PROBLEM:
For the material below, return exactly the lines starting at the line containing "The bigger problem" and ending at the line containing "you don't understand.", both ends included, and no others.

DATA LISTING:
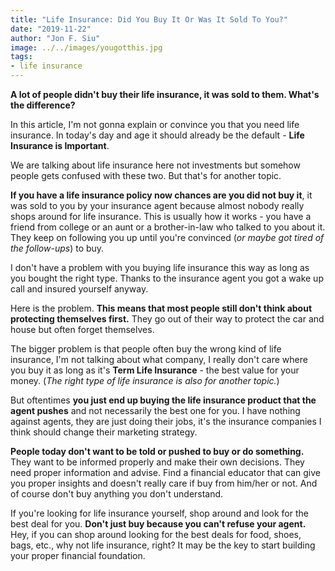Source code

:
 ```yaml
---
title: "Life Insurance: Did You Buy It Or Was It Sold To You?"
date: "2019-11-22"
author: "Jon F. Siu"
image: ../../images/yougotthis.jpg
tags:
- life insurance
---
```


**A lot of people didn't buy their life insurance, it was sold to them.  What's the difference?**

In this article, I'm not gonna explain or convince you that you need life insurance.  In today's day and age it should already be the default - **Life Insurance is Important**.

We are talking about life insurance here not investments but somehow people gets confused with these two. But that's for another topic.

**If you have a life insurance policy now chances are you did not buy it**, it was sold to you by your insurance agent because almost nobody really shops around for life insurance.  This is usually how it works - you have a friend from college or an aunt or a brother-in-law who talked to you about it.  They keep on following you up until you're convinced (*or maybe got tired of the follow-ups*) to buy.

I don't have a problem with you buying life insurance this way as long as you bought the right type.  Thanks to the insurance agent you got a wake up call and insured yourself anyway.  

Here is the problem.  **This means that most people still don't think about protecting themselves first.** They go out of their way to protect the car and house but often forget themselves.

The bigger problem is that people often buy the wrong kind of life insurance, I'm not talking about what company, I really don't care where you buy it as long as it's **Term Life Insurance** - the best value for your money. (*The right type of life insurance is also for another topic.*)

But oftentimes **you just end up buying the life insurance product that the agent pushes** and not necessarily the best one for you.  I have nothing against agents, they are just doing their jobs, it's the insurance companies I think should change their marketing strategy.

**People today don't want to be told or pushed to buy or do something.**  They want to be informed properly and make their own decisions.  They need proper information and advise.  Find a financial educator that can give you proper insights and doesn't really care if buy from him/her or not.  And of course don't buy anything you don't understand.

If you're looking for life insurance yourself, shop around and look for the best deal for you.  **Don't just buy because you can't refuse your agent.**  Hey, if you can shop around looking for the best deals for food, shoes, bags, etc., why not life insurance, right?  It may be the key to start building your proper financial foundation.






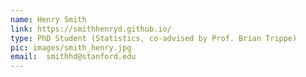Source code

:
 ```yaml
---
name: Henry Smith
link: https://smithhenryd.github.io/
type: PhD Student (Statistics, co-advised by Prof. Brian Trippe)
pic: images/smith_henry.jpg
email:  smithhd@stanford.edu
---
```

EXPECTED ANSWER:
The bigger problem is that people often buy the wrong kind of life insurance, I'm not talking about what company, I really don't care where you buy it as long as it's **Term Life Insurance** - the best value for your money. (*The right type of life insurance is also for another topic.*)

But oftentimes **you just end up buying the life insurance product that the agent pushes** and not necessarily the best one for you.  I have nothing against agents, they are just doing their jobs, it's the insurance companies I think should change their marketing strategy.

**People today don't want to be told or pushed to buy or do something.**  They want to be informed properly and make their own decisions.  They need proper information and advise.  Find a financial educator that can give you proper insights and doesn't really care if buy from him/her or not.  And of course don't buy anything you don't understand.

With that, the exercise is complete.